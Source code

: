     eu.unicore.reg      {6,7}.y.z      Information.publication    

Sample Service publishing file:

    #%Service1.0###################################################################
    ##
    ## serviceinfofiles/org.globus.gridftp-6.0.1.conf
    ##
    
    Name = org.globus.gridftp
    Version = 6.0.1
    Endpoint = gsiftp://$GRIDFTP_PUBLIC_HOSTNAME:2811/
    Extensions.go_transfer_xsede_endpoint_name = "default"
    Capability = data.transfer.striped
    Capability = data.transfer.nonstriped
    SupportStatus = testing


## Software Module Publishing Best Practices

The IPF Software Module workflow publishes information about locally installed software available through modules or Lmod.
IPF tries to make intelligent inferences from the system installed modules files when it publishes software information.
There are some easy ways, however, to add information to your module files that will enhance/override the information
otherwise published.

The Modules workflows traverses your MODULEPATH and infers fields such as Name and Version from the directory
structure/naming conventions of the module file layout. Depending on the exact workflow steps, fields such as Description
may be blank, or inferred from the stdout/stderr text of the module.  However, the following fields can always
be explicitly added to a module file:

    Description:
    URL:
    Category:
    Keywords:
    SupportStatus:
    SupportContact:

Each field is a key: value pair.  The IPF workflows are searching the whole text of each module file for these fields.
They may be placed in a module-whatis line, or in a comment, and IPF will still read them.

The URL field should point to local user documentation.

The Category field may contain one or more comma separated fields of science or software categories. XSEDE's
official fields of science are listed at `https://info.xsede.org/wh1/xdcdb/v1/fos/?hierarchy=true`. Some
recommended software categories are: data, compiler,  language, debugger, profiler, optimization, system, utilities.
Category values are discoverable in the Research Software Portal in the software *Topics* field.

◇ ◇ ◇

The material is to be written out once more, exactly and in full.

§ Finished task
Source code

:     eu.unicore.reg      {6,7}.y.z      Information.publication    

Sample Service publishing file:

    #%Service1.0###################################################################
    ##
    ## serviceinfofiles/org.globus.gridftp-6.0.1.conf
    ##
    
    Name = org.globus.gridftp
    Version = 6.0.1
    Endpoint = gsiftp://$GRIDFTP_PUBLIC_HOSTNAME:2811/
    Extensions.go_transfer_xsede_endpoint_name = "default"
    Capability = data.transfer.striped
    Capability = data.transfer.nonstriped
    SupportStatus = testing


## Software Module Publishing Best Practices

The IPF Software Module workflow publishes information about locally installed software available through modules or Lmod.
IPF tries to make intelligent inferences from the system installed modules files when it publishes software information.
There are some easy ways, however, to add information to your module files that will enhance/override the information
otherwise published.

The Modules workflows traverses your MODULEPATH and infers fields such as Name and Version from the directory
structure/naming conventions of the module file layout. Depending on the exact workflow steps, fields such as Description
may be blank, or inferred from the stdout/stderr text of the module.  However, the following fields can always
be explicitly added to a module file:

    Description:
    URL:
    Category:
    Keywords:
    SupportStatus:
    SupportContact:

Each field is a key: value pair.  The IPF workflows are searching the whole text of each module file for these fields.
They may be placed in a module-whatis line, or in a comment, and IPF will still read them.

The URL field should point to local user documentation.

The Category field may contain one or more comma separated fields of science or software categories. XSEDE's
official fields of science are listed at `https://info.xsede.org/wh1/xdcdb/v1/fos/?hierarchy=true`. Some
recommended software categories are: data, compiler,  language, debugger, profiler, optimization, system, utilities.
Category values are discoverable in the Research Software Portal in the software *Topics* field.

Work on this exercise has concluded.